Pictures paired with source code
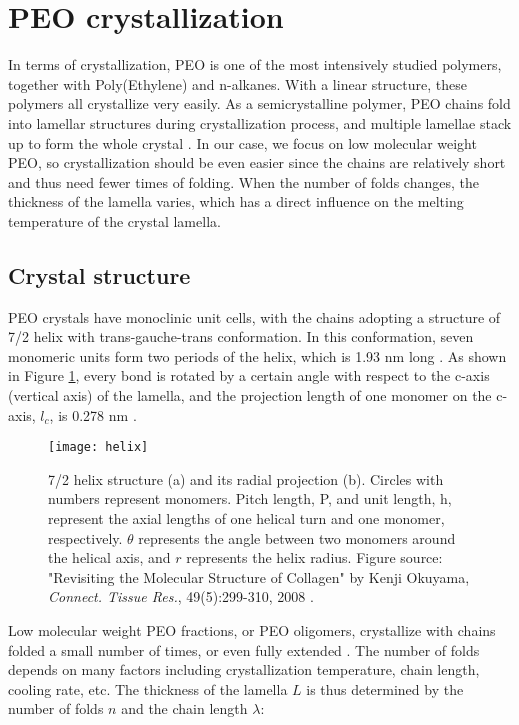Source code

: \section{PEO crystallization}

In terms of crystallization, PEO is one of the most intensively studied polymers, together with Poly(Ethylene) and n-alkanes. With a linear structure, these polymers all crystallize very easily. As a semicrystalline polymer, PEO chains fold into lamellar structures during crystallization process, and multiple lamellae stack up to form the whole crystal \cite{Arlif1966}. In our case, we focus on low molecular weight PEO, so crystallization should be even easier since the chains are relatively short and thus need fewer times of folding. When the number of folds changes, the thickness of the lamella varies, which has a direct influence on the melting temperature of the crystal lamella.

\subsection{Crystal structure}

PEO crystals have monoclinic unit cells, with the chains adopting a structure of 7/2 helix with trans-gauche-trans conformation. In this conformation, seven monomeric units form two periods of the helix, which is 1.93 nm long \cite{Yoshihara1964}. As shown in Figure \ref{fig:PEOhelix}, every bond is rotated by a certain angle with respect to the c-axis (vertical axis) of the lamella, and the projection length of one monomer on the c-axis, $l_{c}$, is 0.278 nm \cite{Takahashi1973}.

\begin{figure}[H]
\center
\vspace{1 cm}
\texttt{[image: helix]}
\caption[7/2 helix structure (a) and its radial projection (b).]{7/2 helix structure (a) and its radial projection (b). Circles with numbers represent monomers. Pitch length, P, and unit length, h, represent the axial lengths of one helical turn and one monomer, respectively. $\theta$ represents the angle between two monomers around the helical axis, and $r$ represents the helix radius. Figure source: "Revisiting the Molecular Structure of Collagen" by Kenji Okuyama, \textit{Connect. Tissue Res.}, 49(5):299-310, 2008 \cite{Okuyama2008}.}
\label{fig:PEOhelix}
\end{figure}

Low molecular weight PEO fractions, or PEO oligomers, crystallize with chains folded a small number of times, or even fully extended \cite{Kovacs1975,Kovacs1977}. The number of folds depends on many factors including crystallization temperature, chain length, cooling rate, etc. The thickness of the lamella $L$ is thus determined by the number of folds $n$ and the chain length $\lambda$:

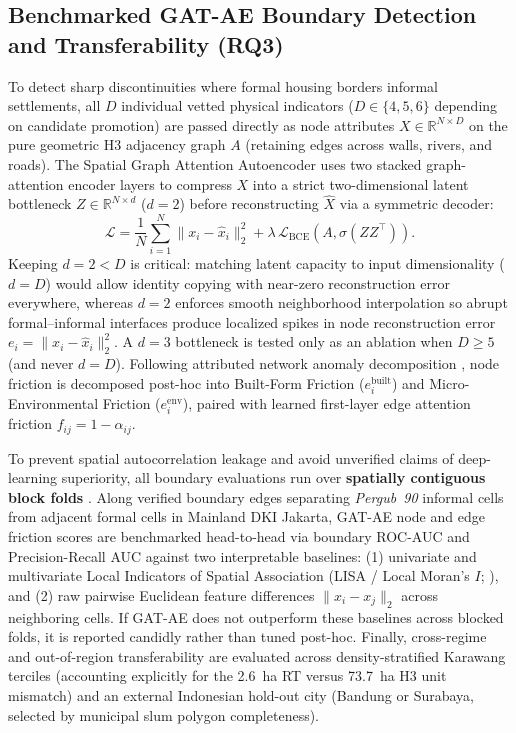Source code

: \subsection{Benchmarked GAT-AE Boundary Detection and Transferability (RQ3)}
To detect sharp discontinuities where formal housing borders informal settlements, all $D$ individual vetted physical indicators ($D \in \{4,5,6\}$ depending on candidate promotion) are passed directly as node attributes $X \in \mathbb{R}^{N \times D}$ on the pure geometric H3 adjacency graph $A$ (retaining edges across walls, rivers, and roads). The Spatial Graph Attention Autoencoder \citep{Salehi2020, Velickovic2018} uses two stacked graph-attention encoder layers to compress $X$ into a strict two-dimensional latent bottleneck $Z \in \mathbb{R}^{N \times d}$ ($d = 2$) before reconstructing $\hat{X}$ via a symmetric decoder:
\begin{equation}
    \mathcal{L} = \frac{1}{N} \sum_{i=1}^{N} \|x_i - \hat{x}_i\|_2^2 + \lambda \, \mathcal{L}_{\text{BCE}}\!\left(A, \sigma(Z Z^\top)\right).
\end{equation}
Keeping $d = 2 < D$ is critical: matching latent capacity to input dimensionality ($d = D$) would allow identity copying with near-zero reconstruction error everywhere, whereas $d = 2$ enforces smooth neighborhood interpolation so abrupt formal--informal interfaces produce localized spikes in node reconstruction error $e_i = \|x_i - \hat{x}_i\|_2^2$. A $d = 3$ bottleneck is tested only as an ablation when $D \ge 5$ (and never $d = D$). Following attributed network anomaly decomposition \citep{Ding2019}, node friction is decomposed post-hoc into Built-Form Friction ($e_i^{\text{built}}$) and Micro-Environmental Friction ($e_i^{\text{env}}$), paired with learned first-layer edge attention friction $f_{ij} = 1 - \alpha_{ij}$.

To prevent spatial autocorrelation leakage and avoid unverified claims of deep-learning superiority, all boundary evaluations run over \textbf{spatially contiguous block folds} \citep{Roberts2017}. Along verified boundary edges separating \textit{Pergub~90} informal cells from adjacent formal cells in Mainland DKI Jakarta, GAT-AE node and edge friction scores are benchmarked head-to-head via boundary ROC-AUC and Precision-Recall AUC against two interpretable baselines: (1) univariate and multivariate Local Indicators of Spatial Association (LISA / Local Moran's $I$; \citealt{Anselin1995}), and (2) raw pairwise Euclidean feature differences $\|x_i - x_j\|_2$ across neighboring cells. If GAT-AE does not outperform these baselines across blocked folds, it is reported candidly rather than tuned post-hoc. Finally, cross-regime and out-of-region transferability are evaluated across density-stratified Karawang terciles (accounting explicitly for the 2.6~ha RT versus 73.7~ha H3 unit mismatch) and an external Indonesian hold-out city (Bandung or Surabaya, selected by municipal slum polygon completeness).
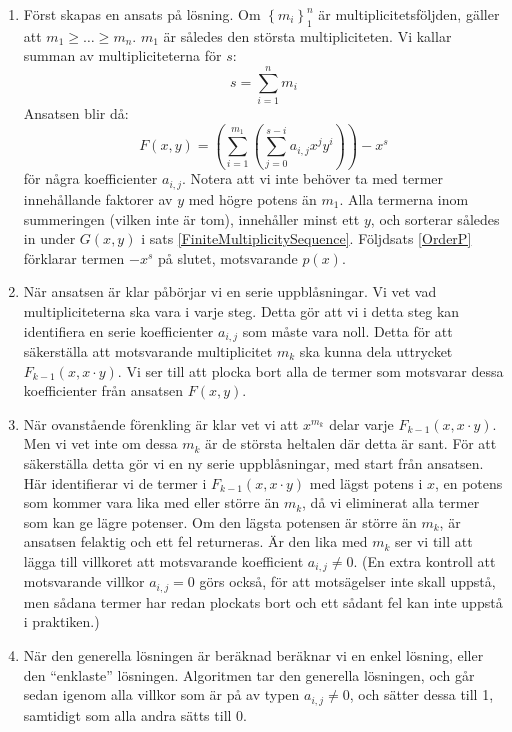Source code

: \begin{enumerate}
\item Först skapas en ansats på lösning. Om $\left\{m_i\right\}_1^n$ är multiplicitetsföljden, gäller att $m_1 \geq \ldots \geq m_n$. $m_1$ är således den största multipliciteten. Vi kallar summan av multipliciteterna för $s$:
\[s=\sum_{i=1}^{n} m_i\]
Ansatsen blir då:
\[F(x,y)=\left(\sum_{i=1}^{m_1}\left(\sum_{j=0}^{s-i} a_{i,j} x^j y^i\right)\right)-x^s\]
för några koefficienter $a_{i,j}$. Notera att vi inte behöver ta med termer innehållande faktorer av $y$ med högre potens än $m_1$. Alla termerna inom summeringen (vilken inte är tom), innehåller minst ett $y$, och sorterar således in under $G(x,y)$ i sats \ref{FiniteMultiplicitySequence}. Följdsats \ref{OrderP} förklarar termen $-x^s$ på slutet, motsvarande $p(x)$.

\item När ansatsen är klar påbörjar vi en serie uppblåsningar. Vi vet vad multipliciteterna ska vara i varje steg. Detta gör att vi i detta steg kan identifiera en serie koefficienter $a_{i,j}$ som måste vara noll. Detta för att säkerställa att motsvarande multiplicitet $m_k$ ska kunna dela uttrycket $F_{k-1}(x,x\cdot y)$. Vi ser till att plocka bort alla de termer som motsvarar dessa koefficienter från ansatsen $F(x,y)$.

\item När ovanstående förenkling är klar vet vi att $x^{m_k}$ delar varje $F_{k-1}(x,x\cdot y)$. Men vi vet inte om dessa $m_k$ är de största heltalen där detta är sant. För att säkerställa detta gör vi en ny serie uppblåsningar, med start från ansatsen. Här identifierar vi de termer i $F_{k-1}(x,x\cdot y)$ med lägst potens i $x$, en potens som kommer vara lika med eller större än $m_k$, då vi eliminerat alla termer som kan ge lägre potenser. Om den lägsta potensen är större än $m_k$, är ansatsen felaktig och ett fel returneras. Är den lika med $m_k$ ser vi till att lägga till villkoret att motsvarande koefficient $a_{i,j} \neq 0$. (En extra kontroll att motsvarande villkor $a_{i,j}=0$ görs också, för att motsägelser inte skall uppstå, men sådana termer har redan plockats bort och ett sådant fel kan inte uppstå i praktiken.)

\item När den generella lösningen är beräknad beräknar vi en enkel lösning, eller den ``enklaste'' lösningen. Algoritmen tar den generella lösningen, och går sedan igenom alla villkor som är på av typen $a_{i,j}\neq 0$, och sätter dessa till 1, samtidigt som alla andra sätts till 0.
\end{enumerate}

● **Problem requirements**
Transcribe every entry word for word, excluding images.

● **Task output**
Source code

: \section{PEO crystallization}

In terms of crystallization, PEO is one of the most intensively studied polymers, together with Poly(Ethylene) and n-alkanes. With a linear structure, these polymers all crystallize very easily. As a semicrystalline polymer, PEO chains fold into lamellar structures during crystallization process, and multiple lamellae stack up to form the whole crystal \cite{Arlif1966}. In our case, we focus on low molecular weight PEO, so crystallization should be even easier since the chains are relatively short and thus need fewer times of folding. When the number of folds changes, the thickness of the lamella varies, which has a direct influence on the melting temperature of the crystal lamella.

\subsection{Crystal structure}

PEO crystals have monoclinic unit cells, with the chains adopting a structure of 7/2 helix with trans-gauche-trans conformation. In this conformation, seven monomeric units form two periods of the helix, which is 1.93 nm long \cite{Yoshihara1964}. As shown in Figure \ref{fig:PEOhelix}, every bond is rotated by a certain angle with respect to the c-axis (vertical axis) of the lamella, and the projection length of one monomer on the c-axis, $l_{c}$, is 0.278 nm \cite{Takahashi1973}.

\begin{figure}[H]
\center
\vspace{1 cm}
\texttt{[image: helix]}
\caption[7/2 helix structure (a) and its radial projection (b).]{7/2 helix structure (a) and its radial projection (b). Circles with numbers represent monomers. Pitch length, P, and unit length, h, represent the axial lengths of one helical turn and one monomer, respectively. $\theta$ represents the angle between two monomers around the helical axis, and $r$ represents the helix radius. Figure source: "Revisiting the Molecular Structure of Collagen" by Kenji Okuyama, \textit{Connect. Tissue Res.}, 49(5):299-310, 2008 \cite{Okuyama2008}.}
\label{fig:PEOhelix}
\end{figure}

Low molecular weight PEO fractions, or PEO oligomers, crystallize with chains folded a small number of times, or even fully extended \cite{Kovacs1975,Kovacs1977}. The number of folds depends on many factors including crystallization temperature, chain length, cooling rate, etc. The thickness of the lamella $L$ is thus determined by the number of folds $n$ and the chain length $\lambda$:

Source code

: \subsection{Benchmarked GAT-AE Boundary Detection and Transferability (RQ3)}
To detect sharp discontinuities where formal housing borders informal settlements, all $D$ individual vetted physical indicators ($D \in \{4,5,6\}$ depending on candidate promotion) are passed directly as node attributes $X \in \mathbb{R}^{N \times D}$ on the pure geometric H3 adjacency graph $A$ (retaining edges across walls, rivers, and roads). The Spatial Graph Attention Autoencoder \citep{Salehi2020, Velickovic2018} uses two stacked graph-attention encoder layers to compress $X$ into a strict two-dimensional latent bottleneck $Z \in \mathbb{R}^{N \times d}$ ($d = 2$) before reconstructing $\hat{X}$ via a symmetric decoder:
\begin{equation}
    \mathcal{L} = \frac{1}{N} \sum_{i=1}^{N} \|x_i - \hat{x}_i\|_2^2 + \lambda \, \mathcal{L}_{\text{BCE}}\!\left(A, \sigma(Z Z^\top)\right).
\end{equation}
Keeping $d = 2 < D$ is critical: matching latent capacity to input dimensionality ($d = D$) would allow identity copying with near-zero reconstruction error everywhere, whereas $d = 2$ enforces smooth neighborhood interpolation so abrupt formal--informal interfaces produce localized spikes in node reconstruction error $e_i = \|x_i - \hat{x}_i\|_2^2$. A $d = 3$ bottleneck is tested only as an ablation when $D \ge 5$ (and never $d = D$). Following attributed network anomaly decomposition \citep{Ding2019}, node friction is decomposed post-hoc into Built-Form Friction ($e_i^{\text{built}}$) and Micro-Environmental Friction ($e_i^{\text{env}}$), paired with learned first-layer edge attention friction $f_{ij} = 1 - \alpha_{ij}$.

To prevent spatial autocorrelation leakage and avoid unverified claims of deep-learning superiority, all boundary evaluations run over \textbf{spatially contiguous block folds} \citep{Roberts2017}. Along verified boundary edges separating \textit{Pergub~90} informal cells from adjacent formal cells in Mainland DKI Jakarta, GAT-AE node and edge friction scores are benchmarked head-to-head via boundary ROC-AUC and Precision-Recall AUC against two interpretable baselines: (1) univariate and multivariate Local Indicators of Spatial Association (LISA / Local Moran's $I$; \citealt{Anselin1995}), and (2) raw pairwise Euclidean feature differences $\|x_i - x_j\|_2$ across neighboring cells. If GAT-AE does not outperform these baselines across blocked folds, it is reported candidly rather than tuned post-hoc. Finally, cross-regime and out-of-region transferability are evaluated across density-stratified Karawang terciles (accounting explicitly for the 2.6~ha RT versus 73.7~ha H3 unit mismatch) and an external Indonesian hold-out city (Bandung or Surabaya, selected by municipal slum polygon completeness).
Source code

: \begin{enumerate}
\item Först skapas en ansats på lösning. Om $\left\{m_i\right\}_1^n$ är multiplicitetsföljden, gäller att $m_1 \geq \ldots \geq m_n$. $m_1$ är således den största multipliciteten. Vi kallar summan av multipliciteterna för $s$:
\[s=\sum_{i=1}^{n} m_i\]
Ansatsen blir då:
\[F(x,y)=\left(\sum_{i=1}^{m_1}\left(\sum_{j=0}^{s-i} a_{i,j} x^j y^i\right)\right)-x^s\]
för några koefficienter $a_{i,j}$. Notera att vi inte behöver ta med termer innehållande faktorer av $y$ med högre potens än $m_1$. Alla termerna inom summeringen (vilken inte är tom), innehåller minst ett $y$, och sorterar således in under $G(x,y)$ i sats \ref{FiniteMultiplicitySequence}. Följdsats \ref{OrderP} förklarar termen $-x^s$ på slutet, motsvarande $p(x)$.

\item När ansatsen är klar påbörjar vi en serie uppblåsningar. Vi vet vad multipliciteterna ska vara i varje steg. Detta gör att vi i detta steg kan identifiera en serie koefficienter $a_{i,j}$ som måste vara noll. Detta för att säkerställa att motsvarande multiplicitet $m_k$ ska kunna dela uttrycket $F_{k-1}(x,x\cdot y)$. Vi ser till att plocka bort alla de termer som motsvarar dessa koefficienter från ansatsen $F(x,y)$.

\item När ovanstående förenkling är klar vet vi att $x^{m_k}$ delar varje $F_{k-1}(x,x\cdot y)$. Men vi vet inte om dessa $m_k$ är de största heltalen där detta är sant. För att säkerställa detta gör vi en ny serie uppblåsningar, med start från ansatsen. Här identifierar vi de termer i $F_{k-1}(x,x\cdot y)$ med lägst potens i $x$, en potens som kommer vara lika med eller större än $m_k$, då vi eliminerat alla termer som kan ge lägre potenser. Om den lägsta potensen är större än $m_k$, är ansatsen felaktig och ett fel returneras. Är den lika med $m_k$ ser vi till att lägga till villkoret att motsvarande koefficient $a_{i,j} \neq 0$. (En extra kontroll att motsvarande villkor $a_{i,j}=0$ görs också, för att motsägelser inte skall uppstå, men sådana termer har redan plockats bort och ett sådant fel kan inte uppstå i praktiken.)

\item När den generella lösningen är beräknad beräknar vi en enkel lösning, eller den ``enklaste'' lösningen. Algoritmen tar den generella lösningen, och går sedan igenom alla villkor som är på av typen $a_{i,j}\neq 0$, och sätter dessa till 1, samtidigt som alla andra sätts till 0.
\end{enumerate}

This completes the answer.